**Try it**: Would you repeat the listing below exactly, with no pictures in it?

BEGIN

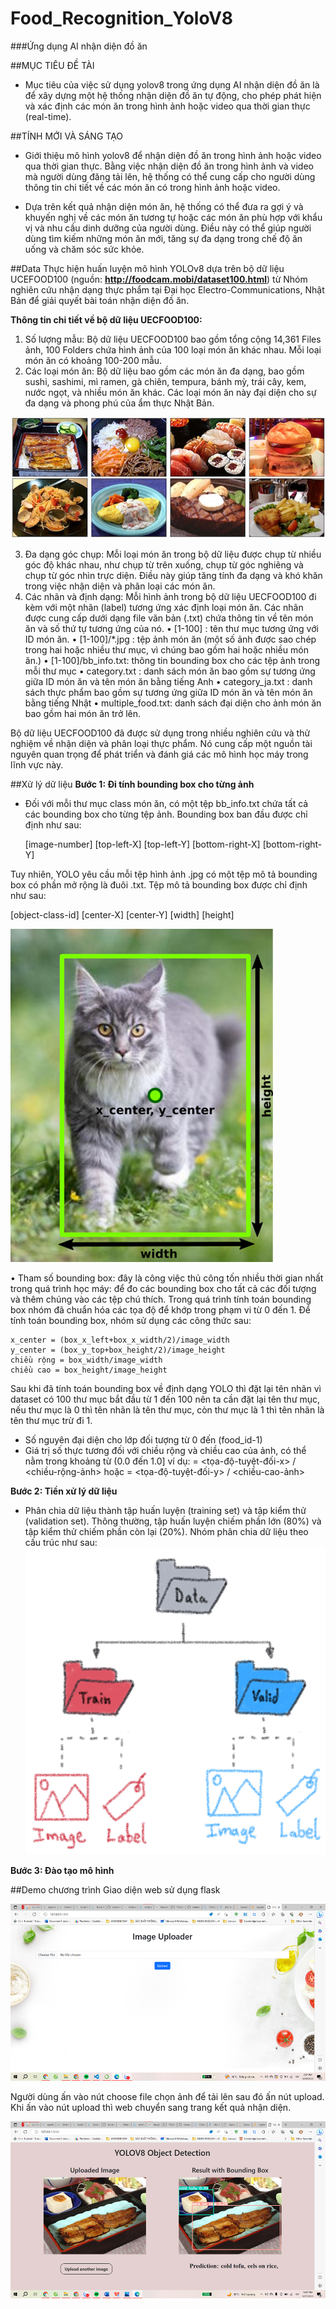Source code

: # Food_Recognition_YoloV8
###Ứng dụng AI nhận diện đồ ăn 

##MỤC TIÊU ĐỀ TÀI

- Mục tiêu của việc sử dụng yolov8 trong ứng dụng AI nhận diện đồ ăn là để xây dựng một hệ thống nhận diện đồ ăn tự động, cho phép phát hiện và xác định các món ăn trong hình ảnh hoặc video qua thời gian thực (real-time). 

##TÍNH MỚI VÀ SÁNG TẠO

- Giới thiệu mô hình yolov8 để nhận diện đồ ăn trong hình ảnh hoặc video qua thời gian thực. Bằng việc nhận diện đồ ăn trong hình ảnh và video mà người dùng đăng tải lên, hệ thống có thể cung cấp cho người dùng thông tin chi tiết về các món ăn có trong hình ảnh hoặc video.

- Dựa trên kết quả nhận diện món ăn, hệ thống có thể đưa ra gợi ý và khuyến nghị về các món ăn tương tự hoặc các món ăn phù hợp với khẩu vị và nhu cầu dinh dưỡng của người dùng. Điều này có thể giúp người dùng tìm kiếm những món ăn mới, tăng sự đa dạng trong chế độ ăn uống và chăm sóc sức khỏe.

##Data
Thực hiện huấn luyện mô hình YOLOv8 dựa trên bộ dữ liệu UCEFOOD100 (nguồn: **http://foodcam.mobi/dataset100.html**) từ Nhóm nghiên cứu nhận dạng thực phẩm tại Đại học Electro-Communications, Nhật Bản để giải quyết bài toán nhận diện đồ ăn.

**Thông tin chi tiết về bộ dữ liệu UECFOOD100:**
1.	Số lượng mẫu: Bộ dữ liệu UECFOOD100 bao gồm tổng cộng 14,361 Files ảnh, 100 Folders chứa hình ảnh của 100 loại món ăn khác nhau. Mỗi loại món ăn có khoảng 100-200 mẫu.
2.	Các loại món ăn: Bộ dữ liệu bao gồm các món ăn đa dạng, bao gồm sushi, sashimi, mì ramen, gà chiên, tempura, bánh mỳ, trái cây, kem, nước ngọt, và nhiều món ăn khác. Các loại món ăn này đại diện cho sự đa dạng và phong phú của ẩm thực Nhật Bản.

![Alt text](image.png)

3.	Đa dạng góc chụp: Mỗi loại món ăn trong bộ dữ liệu được chụp từ nhiều góc độ khác nhau, như chụp từ trên xuống, chụp từ góc nghiêng và chụp từ góc nhìn trực diện. Điều này giúp tăng tính đa dạng và khó khăn trong việc nhận diện và phân loại các món ăn.
4.	Các nhãn và định dạng: Mỗi hình ảnh trong bộ dữ liệu UECFOOD100 đi kèm với một nhãn (label) tương ứng xác định loại món ăn. Các nhãn được cung cấp dưới dạng file văn bản (.txt) chứa thông tin về tên món ăn và số thứ tự tương ứng của nó.
•	[1-100] : tên thư mục tương ứng với ID món ăn.
•	[1-100]/*.jpg : tệp ảnh món ăn (một số ảnh được sao chép trong hai hoặc nhiều thư mục, vì chúng bao gồm hai hoặc nhiều món ăn.)
•	[1-100]/bb_info.txt: thông tin bounding box cho các tệp ảnh trong mỗi thư mục
•	category.txt : danh sách món ăn bao gồm sự tương ứng giữa ID món ăn và tên món ăn bằng tiếng Anh
•	category_ja.txt : danh sách thực phẩm bao gồm sự tương ứng giữa ID món ăn và tên món ăn bằng tiếng Nhật
•	multiple_food.txt: danh sách đại diện cho ảnh món ăn bao gồm hai món ăn trở lên.

Bộ dữ liệu UECFOOD100 đã được sử dụng trong nhiều nghiên cứu và thử nghiệm về nhận diện và phân loại thực phẩm. Nó cung cấp một nguồn tài nguyên quan trọng để phát triển và đánh giá các mô hình học máy trong lĩnh vực này.

##Xử lý dữ liệu 
**Bước 1: Đi tính bounding box cho từng ảnh**
* Đối với mỗi thư mục class món ăn, có một tệp bb_info.txt chứa tất cả các bounding box cho từng tệp ảnh. Bounding box ban đầu được chỉ định như sau:
  
   [image-number] [top-left-X] [top-left-Y] [bottom-right-X] [bottom-right-Y]

Tuy nhiên, YOLO yêu cầu mỗi tệp hình ảnh .jpg có một tệp mô tả bounding box có phần mở rộng là đuôi .txt. Tệp mô tả bounding box được chỉ định như sau:

   [object-class-id] [center-X] [center-Y] [width] [height]

![Alt text](image-1.png)

•	Tham số bounding box: đây là công việc thủ công tốn nhiều thời gian nhất trong quá trình học máy: để đo các bounding box cho tất cả các đối tượng và thêm chúng vào các tệp chú thích. Trong quá trình tính toán bounding box nhóm đã chuẩn hóa các tọa độ để khớp trong phạm vi từ 0 đến 1. Để tính toán bounding box, nhóm sử dụng các công thức sau:

	x_center = (box_x_left+box_x_width/2)/image_width
	y_center = (box_y_top+box_height/2)/image_height
	chiều rộng = box_width/image_width
	chiều cao = box_height/image_height

Sau khi đã tính toán bounding box về định dạng YOLO thì đặt lại tên nhãn vì dataset có 100 thư mục bắt đầu từ 1 đến 100 nên ta cần đặt lại tên thư mục, nếu thư mục là 0 thì tên nhãn là tên thư mục, còn thư mục là 1 thì tên nhãn là tên thư mục trừ đi 1. 
- Số nguyên đại diện cho lớp đối tượng từ 0 đến (food_id-1)
- Giá trị số thực tương đối với chiều rộng và chiều cao của ảnh, có thể nằm trong khoảng từ (0.0 đến 1.0]
ví dụ: = <tọa-độ-tuyệt-đối-x> / <chiều-rộng-ảnh> hoặc = <tọa-độ-tuyệt-đối-y> / <chiều-cao-ảnh>

**Bước 2: Tiền xử lý dữ liệu**
* Phân chia dữ liệu thành tập huấn luyện (training set) và tập kiểm thử (validation set). Thông thường, tập huấn luyện chiếm phần lớn (80%) và tập kiểm thử chiếm phần còn lại (20%).
Nhóm phân chia dữ liệu theo cấu trúc như sau:
![Alt text](image-2.png)

**Bước 3: Đào tạo mô hình**

##Demo chương trình 
Giao diện web sử dụng flask 

![Alt text](image-3.png)

Người dùng ấn vào nút choose file chọn ảnh để tải lên sau đó ấn nút upload. Khi ấn vào nút upload thì web chuyển sang trang kết quả nhận diện.

![Alt text](image-4.png)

END

**Task result**:
Source code

: # Food_Recognition_YoloV8
###Ứng dụng AI nhận diện đồ ăn 

##MỤC TIÊU ĐỀ TÀI

- Mục tiêu của việc sử dụng yolov8 trong ứng dụng AI nhận diện đồ ăn là để xây dựng một hệ thống nhận diện đồ ăn tự động, cho phép phát hiện và xác định các món ăn trong hình ảnh hoặc video qua thời gian thực (real-time). 

##TÍNH MỚI VÀ SÁNG TẠO

- Giới thiệu mô hình yolov8 để nhận diện đồ ăn trong hình ảnh hoặc video qua thời gian thực. Bằng việc nhận diện đồ ăn trong hình ảnh và video mà người dùng đăng tải lên, hệ thống có thể cung cấp cho người dùng thông tin chi tiết về các món ăn có trong hình ảnh hoặc video.

- Dựa trên kết quả nhận diện món ăn, hệ thống có thể đưa ra gợi ý và khuyến nghị về các món ăn tương tự hoặc các món ăn phù hợp với khẩu vị và nhu cầu dinh dưỡng của người dùng. Điều này có thể giúp người dùng tìm kiếm những món ăn mới, tăng sự đa dạng trong chế độ ăn uống và chăm sóc sức khỏe.

##Data
Thực hiện huấn luyện mô hình YOLOv8 dựa trên bộ dữ liệu UCEFOOD100 (nguồn: **http://foodcam.mobi/dataset100.html**) từ Nhóm nghiên cứu nhận dạng thực phẩm tại Đại học Electro-Communications, Nhật Bản để giải quyết bài toán nhận diện đồ ăn.

**Thông tin chi tiết về bộ dữ liệu UECFOOD100:**
1.	Số lượng mẫu: Bộ dữ liệu UECFOOD100 bao gồm tổng cộng 14,361 Files ảnh, 100 Folders chứa hình ảnh của 100 loại món ăn khác nhau. Mỗi loại món ăn có khoảng 100-200 mẫu.
2.	Các loại món ăn: Bộ dữ liệu bao gồm các món ăn đa dạng, bao gồm sushi, sashimi, mì ramen, gà chiên, tempura, bánh mỳ, trái cây, kem, nước ngọt, và nhiều món ăn khác. Các loại món ăn này đại diện cho sự đa dạng và phong phú của ẩm thực Nhật Bản.

![Alt text](image.png)

3.	Đa dạng góc chụp: Mỗi loại món ăn trong bộ dữ liệu được chụp từ nhiều góc độ khác nhau, như chụp từ trên xuống, chụp từ góc nghiêng và chụp từ góc nhìn trực diện. Điều này giúp tăng tính đa dạng và khó khăn trong việc nhận diện và phân loại các món ăn.
4.	Các nhãn và định dạng: Mỗi hình ảnh trong bộ dữ liệu UECFOOD100 đi kèm với một nhãn (label) tương ứng xác định loại món ăn. Các nhãn được cung cấp dưới dạng file văn bản (.txt) chứa thông tin về tên món ăn và số thứ tự tương ứng của nó.
•	[1-100] : tên thư mục tương ứng với ID món ăn.
•	[1-100]/*.jpg : tệp ảnh món ăn (một số ảnh được sao chép trong hai hoặc nhiều thư mục, vì chúng bao gồm hai hoặc nhiều món ăn.)
•	[1-100]/bb_info.txt: thông tin bounding box cho các tệp ảnh trong mỗi thư mục
•	category.txt : danh sách món ăn bao gồm sự tương ứng giữa ID món ăn và tên món ăn bằng tiếng Anh
•	category_ja.txt : danh sách thực phẩm bao gồm sự tương ứng giữa ID món ăn và tên món ăn bằng tiếng Nhật
•	multiple_food.txt: danh sách đại diện cho ảnh món ăn bao gồm hai món ăn trở lên.

Bộ dữ liệu UECFOOD100 đã được sử dụng trong nhiều nghiên cứu và thử nghiệm về nhận diện và phân loại thực phẩm. Nó cung cấp một nguồn tài nguyên quan trọng để phát triển và đánh giá các mô hình học máy trong lĩnh vực này.

##Xử lý dữ liệu 
**Bước 1: Đi tính bounding box cho từng ảnh**
* Đối với mỗi thư mục class món ăn, có một tệp bb_info.txt chứa tất cả các bounding box cho từng tệp ảnh. Bounding box ban đầu được chỉ định như sau:
  
   [image-number] [top-left-X] [top-left-Y] [bottom-right-X] [bottom-right-Y]

Tuy nhiên, YOLO yêu cầu mỗi tệp hình ảnh .jpg có một tệp mô tả bounding box có phần mở rộng là đuôi .txt. Tệp mô tả bounding box được chỉ định như sau:

   [object-class-id] [center-X] [center-Y] [width] [height]

![Alt text](image-1.png)

•	Tham số bounding box: đây là công việc thủ công tốn nhiều thời gian nhất trong quá trình học máy: để đo các bounding box cho tất cả các đối tượng và thêm chúng vào các tệp chú thích. Trong quá trình tính toán bounding box nhóm đã chuẩn hóa các tọa độ để khớp trong phạm vi từ 0 đến 1. Để tính toán bounding box, nhóm sử dụng các công thức sau:

	x_center = (box_x_left+box_x_width/2)/image_width
	y_center = (box_y_top+box_height/2)/image_height
	chiều rộng = box_width/image_width
	chiều cao = box_height/image_height

Sau khi đã tính toán bounding box về định dạng YOLO thì đặt lại tên nhãn vì dataset có 100 thư mục bắt đầu từ 1 đến 100 nên ta cần đặt lại tên thư mục, nếu thư mục là 0 thì tên nhãn là tên thư mục, còn thư mục là 1 thì tên nhãn là tên thư mục trừ đi 1. 
- Số nguyên đại diện cho lớp đối tượng từ 0 đến (food_id-1)
- Giá trị số thực tương đối với chiều rộng và chiều cao của ảnh, có thể nằm trong khoảng từ (0.0 đến 1.0]
ví dụ: = <tọa-độ-tuyệt-đối-x> / <chiều-rộng-ảnh> hoặc = <tọa-độ-tuyệt-đối-y> / <chiều-cao-ảnh>

**Bước 2: Tiền xử lý dữ liệu**
* Phân chia dữ liệu thành tập huấn luyện (training set) và tập kiểm thử (validation set). Thông thường, tập huấn luyện chiếm phần lớn (80%) và tập kiểm thử chiếm phần còn lại (20%).
Nhóm phân chia dữ liệu theo cấu trúc như sau:
![Alt text](image-2.png)

**Bước 3: Đào tạo mô hình**

##Demo chương trình 
Giao diện web sử dụng flask 

![Alt text](image-3.png)

Người dùng ấn vào nút choose file chọn ảnh để tải lên sau đó ấn nút upload. Khi ấn vào nút upload thì web chuyển sang trang kết quả nhận diện.

![Alt text](image-4.png)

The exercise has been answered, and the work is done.